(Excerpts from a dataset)
>>>>>

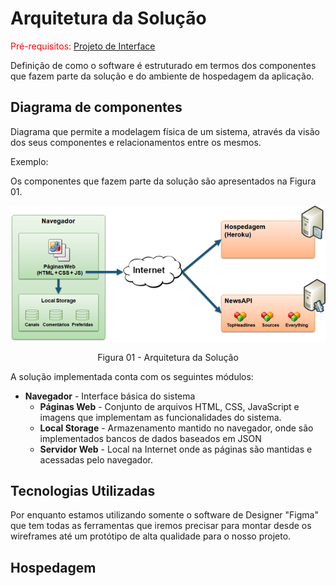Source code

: # Arquitetura da Solução

<span style="color:red">Pré-requisitos: <a href="3-Projeto de Interface.md"> Projeto de Interface</a></span>

Definição de como o software é estruturado em termos dos componentes que fazem parte da solução e do ambiente de hospedagem da aplicação.

## Diagrama de componentes

Diagrama que permite a modelagem física de um sistema, através da visão dos seus componentes e relacionamentos entre os mesmos.

Exemplo: 

Os componentes que fazem parte da solução são apresentados na Figura 01.

![Diagrama de Componentes](img/componentes.png)
<center>Figura 01 - Arquitetura da Solução</center>

A solução implementada conta com os seguintes módulos:
- **Navegador** - Interface básica do sistema
  - **Páginas Web** - Conjunto de arquivos HTML, CSS, JavaScript e imagens que implementam as funcionalidades do sistema.
   - **Local Storage** - Armazenamento mantido no navegador, onde são implementados bancos de dados baseados em JSON
   - **Servidor Web** - Local na Internet onde as páginas são mantidas e acessadas pelo navegador.





## Tecnologias Utilizadas

Por enquanto estamos utilizando somente o software de Designer "Figma" que tem todas as ferramentas que iremos precisar para montar desde os wireframes até um protótipo de alta qualidade para o nosso projeto. 

## Hospedagem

<<<<<

» **GOAL OF THE EXERCISE**:
Lines from the entries that contain the string "Figura" must be found and copied.

» **TASK SOLUTION**:
Os componentes que fazem parte da solução são apresentados na Figura 01.
<center>Figura 01 - Arquitetura da Solução</center>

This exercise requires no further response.